*** Information supplied Section Begins ***
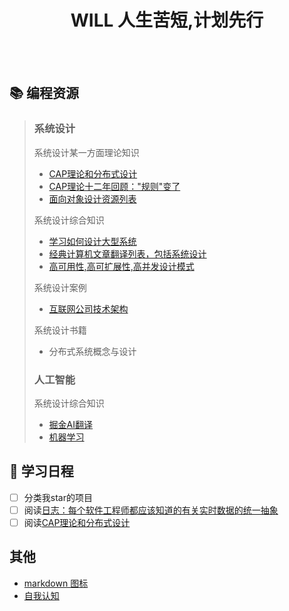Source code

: <div align="center"><h1> WILL 人生苦短,计划先行</h1></div>
<br/>
<br/>

## :books: 编程资源
> ### 系统设计
> 系统设计某一方面理论知识
> - [CAP理论和分布式设计](https://mp.weixin.qq.com/s/gV7DqSgSkz_X56p2X_x_cQ)
> - [CAP理论十二年回顾："规则"变了](http://www.infoq.com/cn/articles/cap-twelve-years-later-how-the-rules-have-changed)
> - [面向对象设计资源列表](https://github.com/dbartolini/data-oriented-design)
>
> 系统设计综合知识
> - [学习如何设计大型系统](https://github.com/donnemartin/system-design-primer)
> - [经典计算机文章翻译列表，包括系统设计](https://github.com/oldratlee/translations)
> - [高可用性,高可扩展性,高并发设计模式](https://github.com/binhnguyennus/awesome-scalability)
>
> 系统设计案例
> - [互联网公司技术架构](https://github.com/davideuler/architecture.of.internet-product)
>
> 系统设计书籍
> - 分布式系统概念与设计
>
> ### 人工智能
> 系统设计综合知识
> - [掘金AI翻译](https://github.com/xitu/gold-miner/blob/master/AI.md)
> - [机器学习](https://github.com/apachecn/AiLearning)


## :calendar: 学习日程
- [ ] 分类我star的项目 
- [ ] 阅读[日志：每个软件工程师都应该知道的有关实时数据的统一抽象](https://github.com/oldratlee/translations/blob/master/log-what-every-software-engineer-should-know-about-real-time-datas-unifying/README.md)
- [ ] 阅读[CAP理论和分布式设计](https://mp.weixin.qq.com/s/gV7DqSgSkz_X56p2X_x_cQ)

## 其他
- [markdown 图标](https://gist.github.com/rxaviers/7360908)
- [自我认知](main.org)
*** Information supplied Section Ends ***
__Your assignment__: Your answer should be the lines from the one containing "## :calendar: 学习日程" through the last line of the records, repeated exactly and with nothing added.

__Result of the exercise__:
## :calendar: 学习日程
- [ ] 分类我star的项目 
- [ ] 阅读[日志：每个软件工程师都应该知道的有关实时数据的统一抽象](https://github.com/oldratlee/translations/blob/master/log-what-every-software-engineer-should-know-about-real-time-datas-unifying/README.md)
- [ ] 阅读[CAP理论和分布式设计](https://mp.weixin.qq.com/s/gV7DqSgSkz_X56p2X_x_cQ)

## 其他
- [markdown 图标](https://gist.github.com/rxaviers/7360908)
- [自我认知](main.org)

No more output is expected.